Discussion (20 Comments)Read Original on HackerNews
> While Breslow didn’t get into the specifics of the exact differences, he wrote on LinkedIn last year that, “HR is the wrong energy, format, and approach. People ops empowers managers, streamlines decision making, and keeps the company moving at lightning speed.”
> “We need a group of people who are very oriented around getting things done, and there is just a culture of not getting things done and complaining a lot,” he added at the Fortune conference.
I like this phrase!
When we were acquired by a F500 public company with >10k employees, they had more HR staff than my entire company. I do wish the TFA had more details on the issues this CEO experienced but I don't think he's exaggerating. My biggest issue was that BigCo's HR dept was the source of a lot of disruption and distraction for my people. Several of my top engineers complained about all the mandatory training sessions, compliance paperwork and online "learning modules" with nanny robo-quizzes. It was a lot.
The thing is, before being acquired we were in full compliance with all state and federal regs, yet somehow there was ~5x more HR burden at BigCo. And managers got all that plus an extra side of mandatory "managing people" training sessions and robo-quizzes. Then managers had to enter detailed quarterly evals and everyone had to participate in a pointless "360" peer review process that couldn't help feeling vaguely dystopian. And BigCo was proud to be the sector leader in employee satisfaction and retention.

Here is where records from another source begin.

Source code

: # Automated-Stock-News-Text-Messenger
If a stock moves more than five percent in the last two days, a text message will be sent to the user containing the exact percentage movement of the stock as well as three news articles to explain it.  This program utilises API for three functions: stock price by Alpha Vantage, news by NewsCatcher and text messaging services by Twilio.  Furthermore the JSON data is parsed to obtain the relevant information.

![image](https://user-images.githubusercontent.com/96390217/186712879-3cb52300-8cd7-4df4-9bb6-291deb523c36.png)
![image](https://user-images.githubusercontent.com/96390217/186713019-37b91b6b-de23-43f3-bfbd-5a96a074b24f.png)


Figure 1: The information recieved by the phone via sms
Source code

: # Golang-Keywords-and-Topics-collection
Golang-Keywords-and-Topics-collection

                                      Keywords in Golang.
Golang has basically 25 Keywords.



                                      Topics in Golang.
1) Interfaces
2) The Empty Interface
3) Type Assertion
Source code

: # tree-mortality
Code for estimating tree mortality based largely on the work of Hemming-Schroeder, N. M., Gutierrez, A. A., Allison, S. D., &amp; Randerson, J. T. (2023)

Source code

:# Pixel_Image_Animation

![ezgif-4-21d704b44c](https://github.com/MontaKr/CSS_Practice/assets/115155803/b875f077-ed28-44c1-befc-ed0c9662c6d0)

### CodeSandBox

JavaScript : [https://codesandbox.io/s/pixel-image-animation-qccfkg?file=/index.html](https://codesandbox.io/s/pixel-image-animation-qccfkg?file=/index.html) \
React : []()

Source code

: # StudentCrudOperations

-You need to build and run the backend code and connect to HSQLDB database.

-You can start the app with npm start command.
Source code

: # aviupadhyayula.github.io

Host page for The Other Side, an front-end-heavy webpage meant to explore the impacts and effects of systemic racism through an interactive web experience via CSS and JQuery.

Everything was first-class, top-quadrant and 'industry best practice" yet my startup had substantially better satisfaction & retention numbers with an "HR Team" of 0.5 people and a tiny fraction the cost, time and cognitive burden on everyone.
I checked their careers page and see they operate in Europe. I’ve found it very common for American execs to be surprised and exasperated by the fact that there are actual worker protections there and they can’t just fire people on a whim.
Given the volume of the whisper network, I'm surprised it hasn't come out already.
- Recruiting - Onboarding - Payroll / Insurance - Culture development - Team building - Legal compliance - Offboarding
We (~120 employees) have worked with some massive conglomerates and retail enterprises too, and HR is wholly necessary for those formats. Where the line blurs between white collar and blue/brown collar collar is where HR becomes mandatory. For a purely white collar company? Absolutely useless and not worth it.
The people who do the list of tasks you described are literally the HR team.
Regardless of what you call that group of people; that’s your HR team.
You still have to do the same job, just now with team who is less qualified to do that. But if you guys are all happy about that, you do you.